- Episode no.: Season 7 Episode 16
- Directed by: Greg Daniels
- Written by: Robert Padnick
- Cinematography by: Matt Sohn
- Editing by: David Rogers; Claire Scanlon;
- Production code: 717
- Original air date: February 10, 2011

Guest appearance
- Hugh Dane as Hank Tate;

Episode chronology
| ← Previous "The Search" | Next → "Threat Level Midnight" |
- The Office (American season 7)

= PDA (The Office) =

"PDA" is the sixteenth episode of the seventh season of the American comedy television series The Office and the show's 142nd episode overall. Written by Robert Padnick and directed by series creator Greg Daniels, the episode originally aired on February 10, 2011 on NBC. This episode received positive reviews and was nominated for the Writers Guild of America Award for Television: Episodic Comedy.

==Synopsis==
It is Valentine's Day. Michael Scott and Holly Flax have started dating again, and their bizarre and often sensual public displays of affection (PDA) start to make everyone in the office uncomfortable. Gabe Lewis holds a meeting about PDA, saying that Sabre is tolerant of office relationships, but not PDA, pointing the finger at Michael and Holly (who are shocked that the PDA meeting is about them).
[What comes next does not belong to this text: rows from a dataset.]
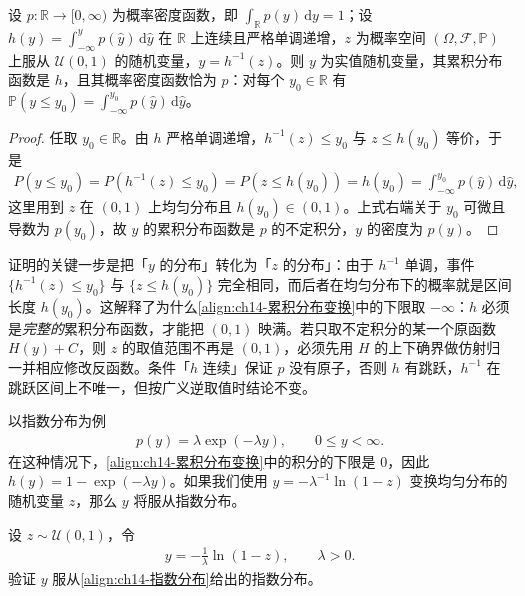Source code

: \documentclass[../../main.tex]{subfiles}
\begin{document}
\begin{proposition}[逆变换采样的正确性]\label{proposition:ch14-逆变换正确性}
设 $p:\mathbb{R}\to[0,\infty)$ 为概率密度函数，即 $\int_{\mathbb{R}}p(y)\,\mathrm{d}y=1$；设 $h(y)=\int_{-\infty}^{y}p(\hat{y})\,\mathrm{d}\hat{y}$ 在 $\mathbb{R}$ 上连续且严格单调递增，$z$ 为概率空间 $(\Omega,\mathcal{F},\mathbb{P})$ 上服从 $\mathcal{U}(0,1)$ 的随机变量，$y=h^{-1}(z)$。则 $y$ 为实值随机变量，其累积分布函数是 $h$，且其概率密度函数恰为 $p$：对每个 $y_{0}\in\mathbb{R}$ 有 $\mathbb{P}(y\leqslant y_{0})=\int_{-\infty}^{y_{0}}p(\hat{y})\,\mathrm{d}\hat{y}$。
\end{proposition}

\begin{proof}
任取 $y_0\in\mathbb{R}$。由 $h$ 严格单调递增，$h^{-1}(z)\leqslant y_0$ 与 $z\leqslant h(y_0)$ 等价，于是
\begin{align*}
P(y\leqslant y_0)=P\left(h^{-1}(z)\leqslant y_0\right)=P\left(z\leqslant h(y_0)\right)=h(y_0)=\int_{-\infty}^{y_0}p(\hat{y})\,\mathrm{d}\hat{y},
\end{align*}
这里用到 $z$ 在 $(0,1)$ 上均匀分布且 $h(y_0)\in(0,1)$。上式右端关于 $y_0$ 可微且导数为 $p(y_0)$，故 $y$ 的累积分布函数是 $p$ 的不定积分，$y$ 的密度为 $p(y)$。
\end{proof}

\begin{remark}证明的关键一步是把「$y$ 的分布」转化为「$z$ 的分布」：由于 $h^{-1}$ 单调，事件 $\{h^{-1}(z)\leqslant y_0\}$ 与 $\{z\leqslant h(y_0)\}$ 完全相同，而后者在均匀分布下的概率就是区间长度 $h(y_0)$。这解释了为什么\eqref{align:ch14-累积分布变换}中的下限取 $-\infty$：$h$ 必须是\emph{完整的}累积分布函数，才能把 $(0,1)$ 映满。若只取不定积分的某一个原函数 $H(y)+C$，则 $z$ 的取值范围不再是 $(0,1)$，必须先用 $H$ 的上下确界做仿射归一并相应修改反函数。条件「$h$ 连续」保证 $p$ 没有原子，否则 $h$ 有跳跃，$h^{-1}$ 在跳跃区间上不唯一，但按广义逆取值时结论不变。
\end{remark}

以指数分布为例
\begin{align}
p(y)=\lambda\exp(-\lambda y),\qquad 0\leqslant y<\infty.
\label{align:ch14-指数分布}
\end{align}
在这种情况下，\eqref{align:ch14-累积分布变换}中的积分的下限是 $0$，因此 $h(y)=1-\exp(-\lambda y)$。如果我们使用 $y=-\lambda^{-1}\ln(1-z)$ 变换均匀分布的随机变量 $z$，那么 $y$ 将服从指数分布。

\begin{example}[ 指数分布的逆变换采样]\label{example:ch14-指数分布采样}
设 $z\sim\mathcal{U}(0,1)$，令
\begin{align*}
y=-\frac{1}{\lambda}\ln(1-z),\qquad \lambda>0.
\end{align*}
验证 $y$ 服从\eqref{align:ch14-指数分布}给出的指数分布。
\end{example}
\end{document}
They both agree to stop, but while Holly follows through, Michael cannot help himself. Michael then declares to the office that he genuinely loves Holly, who is at first taken aback, but then reciprocates. When Michael and Holly make a scene miming sexual actions without touching each other, Gabe reprimands them, suggesting that they are acting this way to have a full on relationship before Toby Flenderson returns from jury duty, which would send Holly back to Nashua. Michael then becomes worried that they will have to break up again, but Holly assures him that they can make it work. Michael points out that they broke up the last time because of that and cannot see Holly for the rest of the day. Michael then confronts Holly to tell her that he is breaking up with her. Holly, however, says that they should decide for themselves and not let the company decide their future. They both resolve to move in together and announce it to the office.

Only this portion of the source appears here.